[Stored records]
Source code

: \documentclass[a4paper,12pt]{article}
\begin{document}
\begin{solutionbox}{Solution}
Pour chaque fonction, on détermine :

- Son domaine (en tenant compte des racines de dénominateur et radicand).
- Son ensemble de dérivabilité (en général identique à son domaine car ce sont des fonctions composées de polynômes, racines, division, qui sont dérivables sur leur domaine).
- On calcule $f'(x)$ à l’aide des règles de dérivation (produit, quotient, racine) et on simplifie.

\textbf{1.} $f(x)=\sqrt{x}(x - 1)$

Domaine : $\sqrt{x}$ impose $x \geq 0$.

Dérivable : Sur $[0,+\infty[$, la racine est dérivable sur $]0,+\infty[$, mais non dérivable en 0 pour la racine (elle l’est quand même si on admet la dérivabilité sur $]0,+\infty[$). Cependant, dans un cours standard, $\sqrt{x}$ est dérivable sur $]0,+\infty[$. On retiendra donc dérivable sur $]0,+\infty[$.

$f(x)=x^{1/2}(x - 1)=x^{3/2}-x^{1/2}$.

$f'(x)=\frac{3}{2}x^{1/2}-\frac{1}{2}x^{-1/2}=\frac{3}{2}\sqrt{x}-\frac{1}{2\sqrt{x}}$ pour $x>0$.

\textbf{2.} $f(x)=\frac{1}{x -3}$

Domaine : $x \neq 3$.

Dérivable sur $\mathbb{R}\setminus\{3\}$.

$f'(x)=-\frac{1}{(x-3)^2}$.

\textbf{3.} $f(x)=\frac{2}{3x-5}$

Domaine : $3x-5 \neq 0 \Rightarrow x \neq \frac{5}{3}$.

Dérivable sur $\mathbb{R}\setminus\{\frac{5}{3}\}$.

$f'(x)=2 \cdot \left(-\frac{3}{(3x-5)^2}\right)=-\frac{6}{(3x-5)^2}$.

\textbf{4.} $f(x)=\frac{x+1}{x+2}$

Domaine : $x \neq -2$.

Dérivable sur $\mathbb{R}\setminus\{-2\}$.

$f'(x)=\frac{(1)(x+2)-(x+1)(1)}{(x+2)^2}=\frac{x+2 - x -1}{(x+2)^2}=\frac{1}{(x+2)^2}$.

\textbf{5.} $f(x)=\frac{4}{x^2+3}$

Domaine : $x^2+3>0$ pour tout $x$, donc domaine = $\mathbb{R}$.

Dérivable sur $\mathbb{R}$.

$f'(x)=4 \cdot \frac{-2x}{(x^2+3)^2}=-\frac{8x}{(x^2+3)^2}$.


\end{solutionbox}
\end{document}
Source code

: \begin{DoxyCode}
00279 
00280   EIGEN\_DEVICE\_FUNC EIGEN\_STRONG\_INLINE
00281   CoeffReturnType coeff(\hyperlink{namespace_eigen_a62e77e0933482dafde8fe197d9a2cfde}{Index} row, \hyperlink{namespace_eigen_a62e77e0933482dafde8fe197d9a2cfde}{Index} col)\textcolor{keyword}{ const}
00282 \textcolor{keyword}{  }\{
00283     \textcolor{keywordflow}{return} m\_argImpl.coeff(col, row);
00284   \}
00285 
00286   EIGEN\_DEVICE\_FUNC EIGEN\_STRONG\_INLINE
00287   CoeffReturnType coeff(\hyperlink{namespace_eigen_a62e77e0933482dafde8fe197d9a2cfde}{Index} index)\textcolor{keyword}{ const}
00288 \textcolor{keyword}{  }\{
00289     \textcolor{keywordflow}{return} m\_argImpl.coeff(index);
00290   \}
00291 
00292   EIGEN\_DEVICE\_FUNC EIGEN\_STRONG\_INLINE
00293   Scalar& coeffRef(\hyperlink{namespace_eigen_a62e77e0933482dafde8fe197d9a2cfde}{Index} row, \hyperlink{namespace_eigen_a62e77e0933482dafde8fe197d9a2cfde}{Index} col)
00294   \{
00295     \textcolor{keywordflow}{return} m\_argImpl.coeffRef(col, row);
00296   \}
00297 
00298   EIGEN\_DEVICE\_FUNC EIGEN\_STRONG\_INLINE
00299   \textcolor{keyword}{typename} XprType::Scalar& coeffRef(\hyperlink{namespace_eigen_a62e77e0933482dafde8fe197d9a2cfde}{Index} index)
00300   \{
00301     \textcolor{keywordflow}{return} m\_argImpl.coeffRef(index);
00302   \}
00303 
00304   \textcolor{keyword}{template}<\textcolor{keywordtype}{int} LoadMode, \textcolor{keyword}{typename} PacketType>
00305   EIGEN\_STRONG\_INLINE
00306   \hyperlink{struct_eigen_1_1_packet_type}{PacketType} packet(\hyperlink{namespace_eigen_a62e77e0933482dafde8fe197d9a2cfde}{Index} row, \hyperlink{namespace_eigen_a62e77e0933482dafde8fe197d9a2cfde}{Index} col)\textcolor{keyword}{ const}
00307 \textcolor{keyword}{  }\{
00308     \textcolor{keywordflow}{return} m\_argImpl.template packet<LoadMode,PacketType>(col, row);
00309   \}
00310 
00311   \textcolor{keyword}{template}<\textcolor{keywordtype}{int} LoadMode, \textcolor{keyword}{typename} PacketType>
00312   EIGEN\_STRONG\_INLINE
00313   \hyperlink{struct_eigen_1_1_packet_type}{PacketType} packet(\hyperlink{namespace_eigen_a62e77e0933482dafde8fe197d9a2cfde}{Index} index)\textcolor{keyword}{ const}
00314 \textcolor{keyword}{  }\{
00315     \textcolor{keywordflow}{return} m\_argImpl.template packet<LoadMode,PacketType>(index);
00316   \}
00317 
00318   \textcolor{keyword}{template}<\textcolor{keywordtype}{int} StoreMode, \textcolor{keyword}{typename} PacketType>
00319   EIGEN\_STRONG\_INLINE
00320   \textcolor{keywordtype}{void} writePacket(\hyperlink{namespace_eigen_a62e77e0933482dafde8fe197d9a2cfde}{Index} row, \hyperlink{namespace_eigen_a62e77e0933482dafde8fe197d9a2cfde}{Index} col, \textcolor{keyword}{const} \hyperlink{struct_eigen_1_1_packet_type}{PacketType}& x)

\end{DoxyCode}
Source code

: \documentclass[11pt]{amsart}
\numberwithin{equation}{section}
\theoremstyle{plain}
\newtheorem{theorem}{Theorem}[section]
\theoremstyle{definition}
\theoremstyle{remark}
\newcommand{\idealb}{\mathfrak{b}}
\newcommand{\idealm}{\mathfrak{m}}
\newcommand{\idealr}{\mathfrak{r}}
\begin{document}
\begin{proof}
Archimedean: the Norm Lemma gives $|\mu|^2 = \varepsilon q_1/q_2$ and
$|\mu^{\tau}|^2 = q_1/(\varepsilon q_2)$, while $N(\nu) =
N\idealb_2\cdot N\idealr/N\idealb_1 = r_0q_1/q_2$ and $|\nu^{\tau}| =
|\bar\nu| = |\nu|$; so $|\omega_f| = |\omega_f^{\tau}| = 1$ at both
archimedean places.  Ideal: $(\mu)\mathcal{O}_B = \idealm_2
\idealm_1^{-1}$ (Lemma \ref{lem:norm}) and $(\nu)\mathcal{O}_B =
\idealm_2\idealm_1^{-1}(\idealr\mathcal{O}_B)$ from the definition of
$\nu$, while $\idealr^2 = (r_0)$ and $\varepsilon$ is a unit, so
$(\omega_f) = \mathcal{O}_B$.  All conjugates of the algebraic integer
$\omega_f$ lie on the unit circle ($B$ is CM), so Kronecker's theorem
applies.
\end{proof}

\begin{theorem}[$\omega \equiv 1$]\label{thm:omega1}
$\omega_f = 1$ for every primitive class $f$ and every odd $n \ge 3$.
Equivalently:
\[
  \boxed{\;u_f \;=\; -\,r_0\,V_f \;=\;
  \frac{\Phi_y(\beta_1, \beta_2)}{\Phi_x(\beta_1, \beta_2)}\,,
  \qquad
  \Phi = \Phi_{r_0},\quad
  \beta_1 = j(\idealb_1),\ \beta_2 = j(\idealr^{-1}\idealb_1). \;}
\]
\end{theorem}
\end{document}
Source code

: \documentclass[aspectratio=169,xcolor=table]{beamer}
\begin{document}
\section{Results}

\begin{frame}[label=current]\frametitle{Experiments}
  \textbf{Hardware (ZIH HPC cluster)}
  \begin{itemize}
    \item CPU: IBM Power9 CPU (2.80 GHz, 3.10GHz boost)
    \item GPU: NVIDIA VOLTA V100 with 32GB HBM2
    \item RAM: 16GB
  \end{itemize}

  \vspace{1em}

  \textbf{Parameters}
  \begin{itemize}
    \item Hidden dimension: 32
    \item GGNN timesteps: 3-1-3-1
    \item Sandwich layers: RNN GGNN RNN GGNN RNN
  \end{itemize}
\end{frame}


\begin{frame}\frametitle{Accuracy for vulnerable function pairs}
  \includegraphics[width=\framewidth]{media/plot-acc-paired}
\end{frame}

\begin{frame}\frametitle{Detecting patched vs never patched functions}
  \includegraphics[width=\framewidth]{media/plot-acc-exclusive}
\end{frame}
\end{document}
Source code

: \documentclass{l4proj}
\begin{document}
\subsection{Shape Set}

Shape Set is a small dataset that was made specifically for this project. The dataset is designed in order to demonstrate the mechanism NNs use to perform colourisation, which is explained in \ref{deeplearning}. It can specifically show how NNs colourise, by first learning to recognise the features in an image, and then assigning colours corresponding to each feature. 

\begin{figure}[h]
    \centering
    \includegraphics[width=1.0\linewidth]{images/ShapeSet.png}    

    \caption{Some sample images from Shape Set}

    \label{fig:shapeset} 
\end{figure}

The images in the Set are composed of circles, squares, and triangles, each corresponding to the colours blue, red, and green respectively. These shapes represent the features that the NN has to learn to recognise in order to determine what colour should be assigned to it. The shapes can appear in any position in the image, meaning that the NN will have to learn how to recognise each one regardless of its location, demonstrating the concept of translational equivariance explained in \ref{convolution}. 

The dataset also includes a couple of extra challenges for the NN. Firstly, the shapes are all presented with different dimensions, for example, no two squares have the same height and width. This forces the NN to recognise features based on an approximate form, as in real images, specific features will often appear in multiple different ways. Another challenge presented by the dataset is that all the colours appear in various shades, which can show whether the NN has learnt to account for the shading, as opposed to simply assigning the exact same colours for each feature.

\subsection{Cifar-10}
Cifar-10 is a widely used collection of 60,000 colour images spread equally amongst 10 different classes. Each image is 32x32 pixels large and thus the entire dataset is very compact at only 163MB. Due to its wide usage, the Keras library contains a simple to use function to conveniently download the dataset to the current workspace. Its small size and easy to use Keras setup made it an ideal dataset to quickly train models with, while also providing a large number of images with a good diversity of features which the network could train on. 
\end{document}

## About this exercise
Your response should contain each line of the entries above that holds the string "unit".

## Response to the exercise
$\nu$, while $\idealr^2 = (r_0)$ and $\varepsilon$ is a unit, so
$\omega_f$ lie on the unit circle ($B$ is CM), so Kronecker's theorem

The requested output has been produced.